Exercise requirements –
Copy word for word, please, the lines of the entries below running from the one containing "auf dem Bildschirm](#Drawing_Images_and_Text)." to the one containing "Lösungs Änderungen stabiler.", both ends included.

Supplied records –
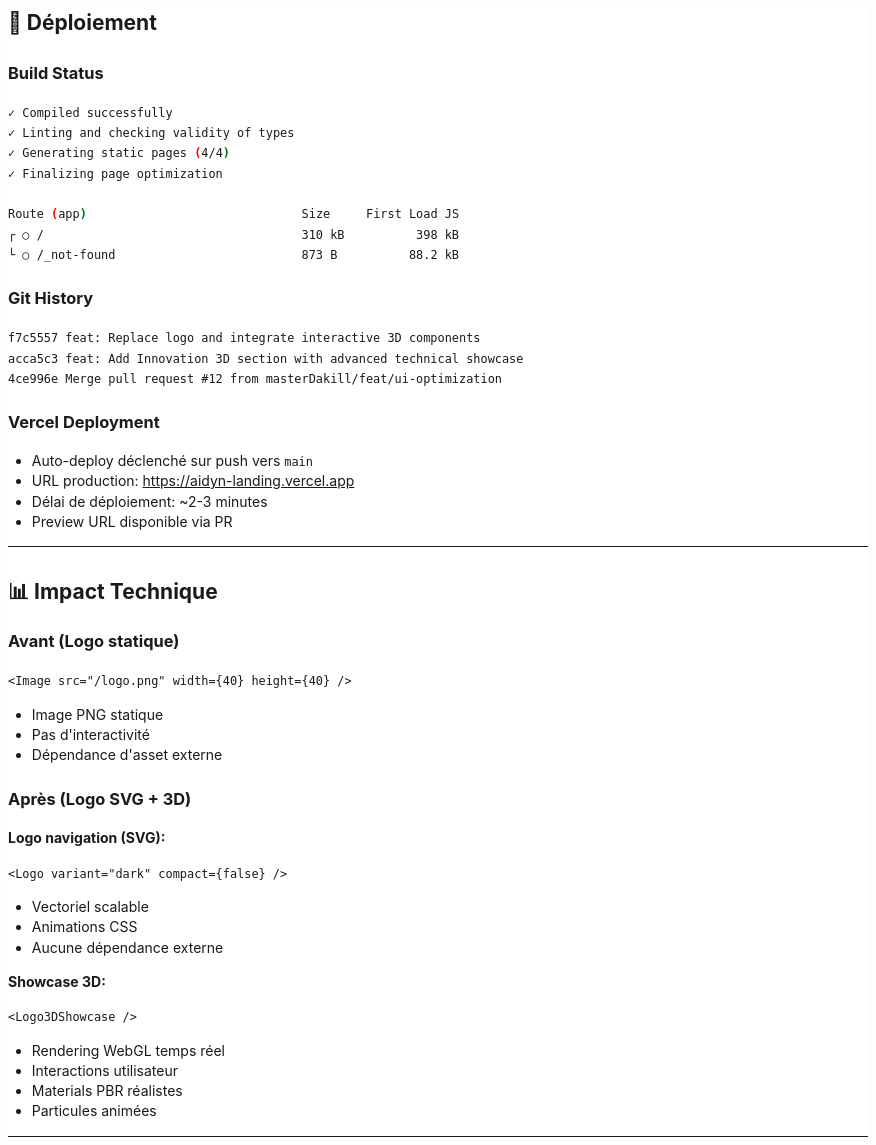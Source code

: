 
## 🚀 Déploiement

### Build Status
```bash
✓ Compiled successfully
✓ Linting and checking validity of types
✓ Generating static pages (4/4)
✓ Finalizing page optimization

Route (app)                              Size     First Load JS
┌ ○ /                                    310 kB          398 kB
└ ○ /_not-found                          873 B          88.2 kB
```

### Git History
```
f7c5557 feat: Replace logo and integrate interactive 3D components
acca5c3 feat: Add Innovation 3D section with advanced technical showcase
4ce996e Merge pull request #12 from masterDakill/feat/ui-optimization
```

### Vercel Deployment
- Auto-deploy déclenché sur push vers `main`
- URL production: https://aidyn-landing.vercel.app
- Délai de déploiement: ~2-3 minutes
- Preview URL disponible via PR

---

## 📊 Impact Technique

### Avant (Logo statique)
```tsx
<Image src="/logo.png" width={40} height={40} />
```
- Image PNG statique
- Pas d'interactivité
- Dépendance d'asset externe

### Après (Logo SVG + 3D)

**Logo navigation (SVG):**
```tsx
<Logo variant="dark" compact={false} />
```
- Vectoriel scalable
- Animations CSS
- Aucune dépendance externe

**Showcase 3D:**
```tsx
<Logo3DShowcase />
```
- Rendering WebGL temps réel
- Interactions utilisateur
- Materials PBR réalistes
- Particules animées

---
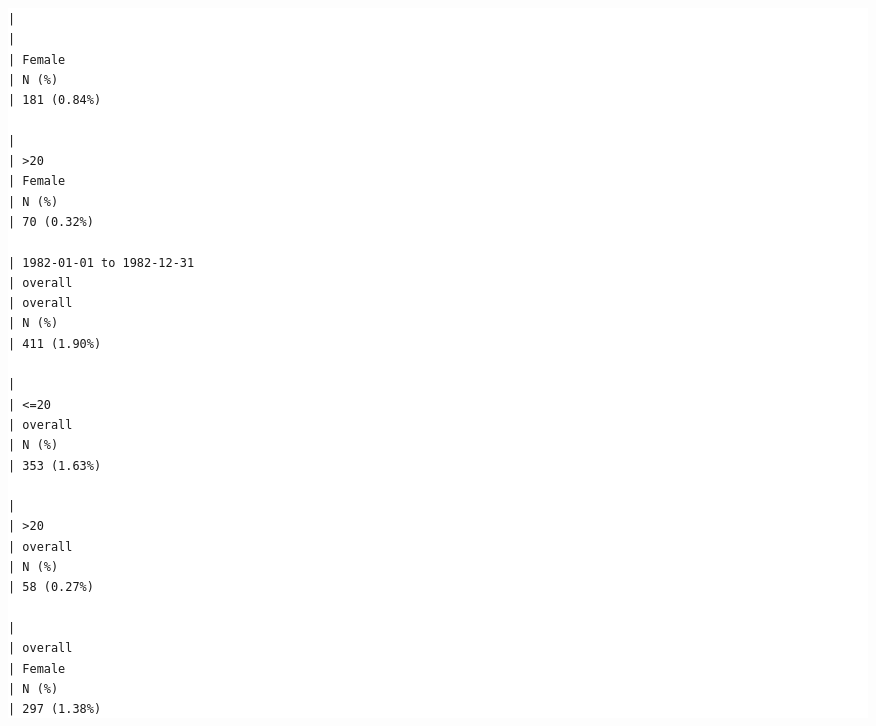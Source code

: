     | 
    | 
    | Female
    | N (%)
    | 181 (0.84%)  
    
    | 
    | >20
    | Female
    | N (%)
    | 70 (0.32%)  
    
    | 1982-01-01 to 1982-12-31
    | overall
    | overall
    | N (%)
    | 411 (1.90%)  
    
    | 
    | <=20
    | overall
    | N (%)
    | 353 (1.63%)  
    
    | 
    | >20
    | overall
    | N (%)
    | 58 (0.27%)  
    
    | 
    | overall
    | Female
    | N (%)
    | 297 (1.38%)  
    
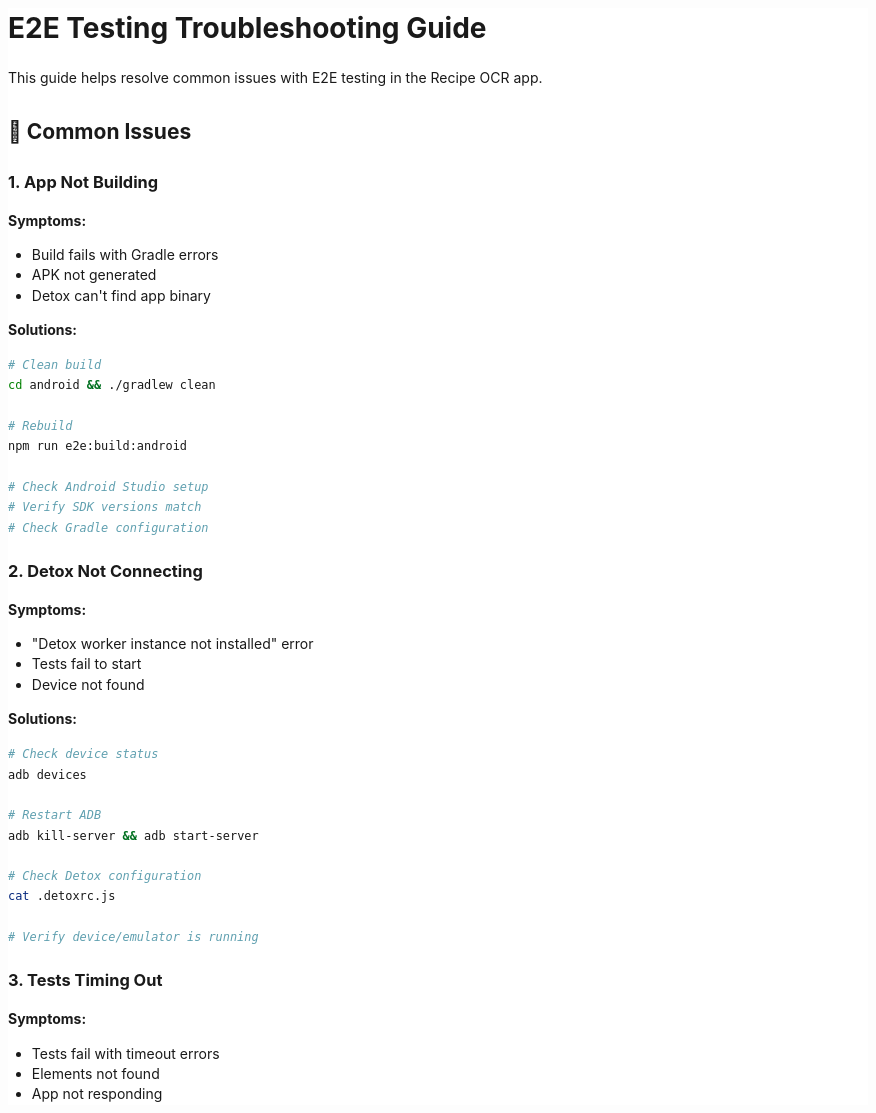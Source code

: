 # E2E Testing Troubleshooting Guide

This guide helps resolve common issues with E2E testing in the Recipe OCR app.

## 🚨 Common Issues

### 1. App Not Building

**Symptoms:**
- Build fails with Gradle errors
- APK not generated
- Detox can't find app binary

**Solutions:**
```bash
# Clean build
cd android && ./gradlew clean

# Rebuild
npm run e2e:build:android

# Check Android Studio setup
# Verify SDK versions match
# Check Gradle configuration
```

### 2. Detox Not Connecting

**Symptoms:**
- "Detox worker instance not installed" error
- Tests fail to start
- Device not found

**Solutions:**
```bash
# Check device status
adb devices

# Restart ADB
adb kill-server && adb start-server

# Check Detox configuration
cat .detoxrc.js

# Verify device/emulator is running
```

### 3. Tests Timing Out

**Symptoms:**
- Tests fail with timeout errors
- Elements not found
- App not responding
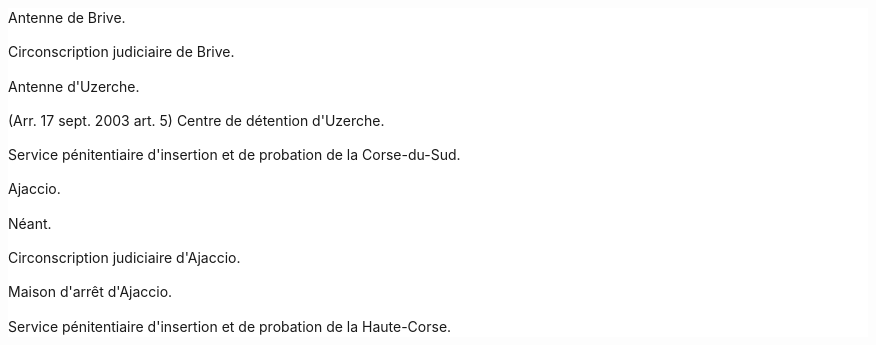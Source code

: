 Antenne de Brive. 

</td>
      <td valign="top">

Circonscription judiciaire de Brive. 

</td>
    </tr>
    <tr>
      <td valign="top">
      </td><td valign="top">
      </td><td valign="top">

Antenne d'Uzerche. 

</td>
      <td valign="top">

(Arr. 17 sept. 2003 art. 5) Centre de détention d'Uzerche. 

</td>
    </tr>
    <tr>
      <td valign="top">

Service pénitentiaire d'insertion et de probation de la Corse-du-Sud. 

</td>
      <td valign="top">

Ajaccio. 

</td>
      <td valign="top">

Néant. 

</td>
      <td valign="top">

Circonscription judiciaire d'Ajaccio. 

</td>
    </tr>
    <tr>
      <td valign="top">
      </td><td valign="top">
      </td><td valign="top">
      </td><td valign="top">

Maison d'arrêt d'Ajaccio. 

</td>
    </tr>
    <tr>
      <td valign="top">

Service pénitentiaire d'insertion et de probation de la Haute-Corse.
---
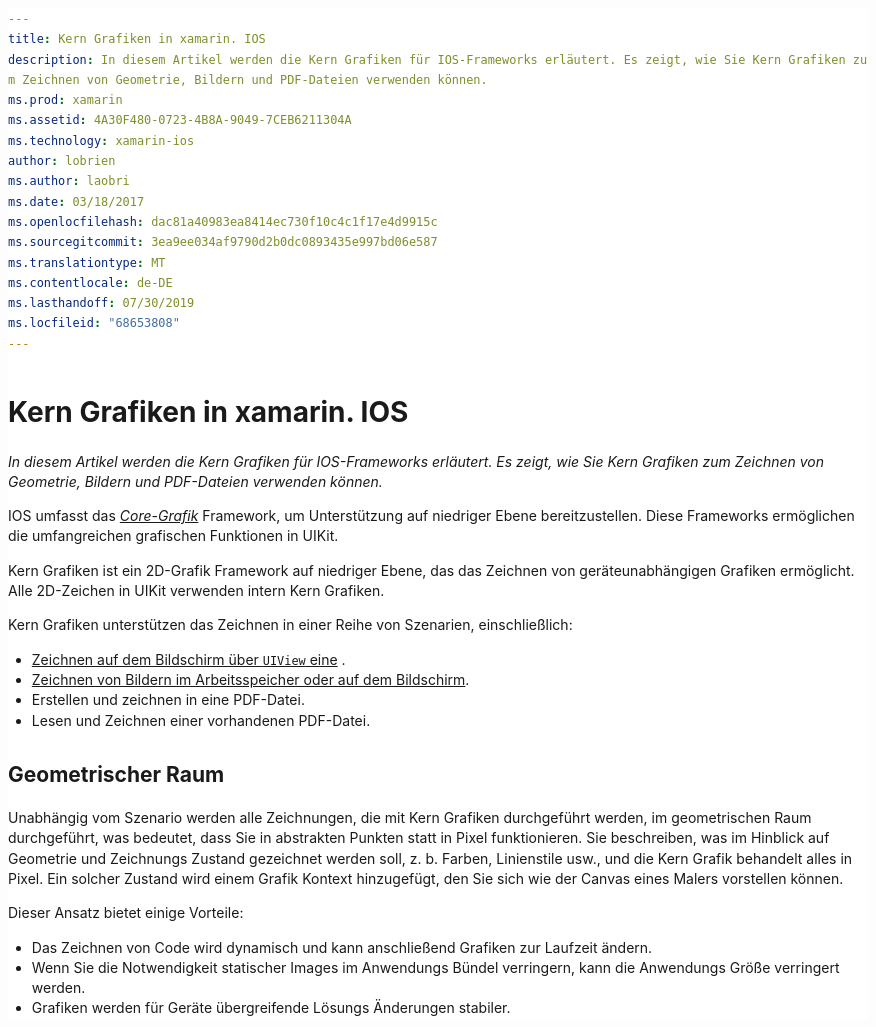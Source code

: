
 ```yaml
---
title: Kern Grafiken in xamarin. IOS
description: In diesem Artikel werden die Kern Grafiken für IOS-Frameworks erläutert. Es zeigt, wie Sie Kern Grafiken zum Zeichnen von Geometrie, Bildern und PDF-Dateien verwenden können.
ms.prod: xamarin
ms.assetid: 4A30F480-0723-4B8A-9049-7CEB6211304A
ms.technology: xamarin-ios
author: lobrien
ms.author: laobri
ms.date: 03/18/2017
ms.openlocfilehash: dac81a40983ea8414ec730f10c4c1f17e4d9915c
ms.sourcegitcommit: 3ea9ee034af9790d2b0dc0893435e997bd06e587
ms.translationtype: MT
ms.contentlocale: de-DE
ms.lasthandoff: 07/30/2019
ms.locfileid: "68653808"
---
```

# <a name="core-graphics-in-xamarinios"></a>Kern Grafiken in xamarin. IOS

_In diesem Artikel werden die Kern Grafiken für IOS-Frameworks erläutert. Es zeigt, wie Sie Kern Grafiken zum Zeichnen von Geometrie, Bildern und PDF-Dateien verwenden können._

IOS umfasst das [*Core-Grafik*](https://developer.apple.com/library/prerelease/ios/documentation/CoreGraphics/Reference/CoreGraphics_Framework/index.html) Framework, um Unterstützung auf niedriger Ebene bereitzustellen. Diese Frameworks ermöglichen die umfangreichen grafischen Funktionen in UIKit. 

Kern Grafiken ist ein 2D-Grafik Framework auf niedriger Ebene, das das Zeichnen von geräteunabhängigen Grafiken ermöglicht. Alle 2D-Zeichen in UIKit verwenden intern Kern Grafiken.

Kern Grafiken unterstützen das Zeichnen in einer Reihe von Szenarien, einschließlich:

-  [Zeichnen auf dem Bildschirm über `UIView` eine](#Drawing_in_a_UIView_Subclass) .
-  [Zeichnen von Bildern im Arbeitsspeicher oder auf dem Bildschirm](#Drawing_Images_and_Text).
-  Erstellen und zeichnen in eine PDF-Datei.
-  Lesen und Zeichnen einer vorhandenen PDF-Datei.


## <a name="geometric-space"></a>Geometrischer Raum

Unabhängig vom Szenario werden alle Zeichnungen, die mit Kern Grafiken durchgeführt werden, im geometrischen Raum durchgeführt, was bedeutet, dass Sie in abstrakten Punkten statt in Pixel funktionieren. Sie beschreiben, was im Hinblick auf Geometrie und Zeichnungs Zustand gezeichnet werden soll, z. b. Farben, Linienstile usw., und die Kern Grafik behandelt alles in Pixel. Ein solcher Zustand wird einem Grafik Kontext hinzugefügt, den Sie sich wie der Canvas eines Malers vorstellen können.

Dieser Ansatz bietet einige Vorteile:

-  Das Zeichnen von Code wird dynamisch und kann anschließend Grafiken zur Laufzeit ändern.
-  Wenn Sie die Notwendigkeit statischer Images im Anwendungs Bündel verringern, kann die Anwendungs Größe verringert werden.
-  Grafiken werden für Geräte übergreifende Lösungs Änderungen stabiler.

Reply to the task –
-  [Zeichnen von Bildern im Arbeitsspeicher oder auf dem Bildschirm](#Drawing_Images_and_Text).
-  Erstellen und zeichnen in eine PDF-Datei.
-  Lesen und Zeichnen einer vorhandenen PDF-Datei.


## <a name="geometric-space"></a>Geometrischer Raum

Unabhängig vom Szenario werden alle Zeichnungen, die mit Kern Grafiken durchgeführt werden, im geometrischen Raum durchgeführt, was bedeutet, dass Sie in abstrakten Punkten statt in Pixel funktionieren. Sie beschreiben, was im Hinblick auf Geometrie und Zeichnungs Zustand gezeichnet werden soll, z. b. Farben, Linienstile usw., und die Kern Grafik behandelt alles in Pixel. Ein solcher Zustand wird einem Grafik Kontext hinzugefügt, den Sie sich wie der Canvas eines Malers vorstellen können.

Dieser Ansatz bietet einige Vorteile:

-  Das Zeichnen von Code wird dynamisch und kann anschließend Grafiken zur Laufzeit ändern.
-  Wenn Sie die Notwendigkeit statischer Images im Anwendungs Bündel verringern, kann die Anwendungs Größe verringert werden.
-  Grafiken werden für Geräte übergreifende Lösungs Änderungen stabiler.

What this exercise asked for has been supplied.